BEGIN

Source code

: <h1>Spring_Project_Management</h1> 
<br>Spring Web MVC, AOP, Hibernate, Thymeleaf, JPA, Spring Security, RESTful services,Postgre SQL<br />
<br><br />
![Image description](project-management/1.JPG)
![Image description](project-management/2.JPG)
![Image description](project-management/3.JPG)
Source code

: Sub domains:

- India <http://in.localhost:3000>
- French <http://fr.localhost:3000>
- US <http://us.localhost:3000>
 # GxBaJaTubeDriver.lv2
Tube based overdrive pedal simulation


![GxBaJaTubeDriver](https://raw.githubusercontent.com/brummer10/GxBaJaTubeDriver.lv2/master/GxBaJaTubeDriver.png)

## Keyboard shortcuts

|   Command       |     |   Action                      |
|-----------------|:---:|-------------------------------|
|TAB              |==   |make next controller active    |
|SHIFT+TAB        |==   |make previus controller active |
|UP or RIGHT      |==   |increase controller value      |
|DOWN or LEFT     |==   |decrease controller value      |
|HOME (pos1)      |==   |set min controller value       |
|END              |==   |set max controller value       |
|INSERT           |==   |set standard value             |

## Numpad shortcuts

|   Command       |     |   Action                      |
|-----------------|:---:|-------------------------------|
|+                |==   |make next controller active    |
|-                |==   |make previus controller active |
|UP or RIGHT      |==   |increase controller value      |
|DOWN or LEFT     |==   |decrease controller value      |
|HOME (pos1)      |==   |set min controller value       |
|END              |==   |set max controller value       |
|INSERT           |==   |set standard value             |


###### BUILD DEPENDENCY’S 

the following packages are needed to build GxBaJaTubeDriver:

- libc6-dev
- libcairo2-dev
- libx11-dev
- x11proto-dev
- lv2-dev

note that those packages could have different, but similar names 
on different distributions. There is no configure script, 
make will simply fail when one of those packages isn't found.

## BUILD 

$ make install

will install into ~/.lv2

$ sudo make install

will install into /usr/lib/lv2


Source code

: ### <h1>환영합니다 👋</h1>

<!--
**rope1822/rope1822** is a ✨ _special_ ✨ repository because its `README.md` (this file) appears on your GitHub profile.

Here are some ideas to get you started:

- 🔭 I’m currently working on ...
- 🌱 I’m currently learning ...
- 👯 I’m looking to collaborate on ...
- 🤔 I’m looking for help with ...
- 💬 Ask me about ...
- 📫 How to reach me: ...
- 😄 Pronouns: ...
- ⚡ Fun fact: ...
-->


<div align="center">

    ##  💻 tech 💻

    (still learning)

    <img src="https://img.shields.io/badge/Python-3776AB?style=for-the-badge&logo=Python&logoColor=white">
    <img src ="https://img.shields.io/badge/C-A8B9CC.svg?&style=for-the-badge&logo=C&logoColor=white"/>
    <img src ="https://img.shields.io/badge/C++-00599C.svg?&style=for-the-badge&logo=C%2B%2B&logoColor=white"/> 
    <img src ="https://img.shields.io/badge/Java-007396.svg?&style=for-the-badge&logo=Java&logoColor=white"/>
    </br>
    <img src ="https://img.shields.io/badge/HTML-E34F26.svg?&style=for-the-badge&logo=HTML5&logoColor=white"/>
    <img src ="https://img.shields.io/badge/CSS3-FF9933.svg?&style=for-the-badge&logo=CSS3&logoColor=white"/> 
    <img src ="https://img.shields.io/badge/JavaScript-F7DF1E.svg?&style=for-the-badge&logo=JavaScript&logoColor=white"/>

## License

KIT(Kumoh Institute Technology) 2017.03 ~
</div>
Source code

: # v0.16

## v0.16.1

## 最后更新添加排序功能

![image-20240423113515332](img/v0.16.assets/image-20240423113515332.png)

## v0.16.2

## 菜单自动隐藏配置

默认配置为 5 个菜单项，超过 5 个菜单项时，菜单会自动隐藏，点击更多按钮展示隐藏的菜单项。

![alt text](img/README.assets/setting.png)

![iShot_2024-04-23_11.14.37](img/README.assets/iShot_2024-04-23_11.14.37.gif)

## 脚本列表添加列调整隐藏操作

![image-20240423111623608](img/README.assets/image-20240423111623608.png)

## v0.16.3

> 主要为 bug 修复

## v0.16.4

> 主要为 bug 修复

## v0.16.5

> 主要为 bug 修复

END

# [EXERCISE BRIEF]
Copy exactly the line that contains "## 脚本列表添加列调整隐藏操作" and every line after it, up to and including the last line of the records.

# [EXPECTED OUTPUT]
## 脚本列表添加列调整隐藏操作

![image-20240423111623608](img/README.assets/image-20240423111623608.png)

## v0.16.3

> 主要为 bug 修复

## v0.16.4

> 主要为 bug 修复

## v0.16.5

> 主要为 bug 修复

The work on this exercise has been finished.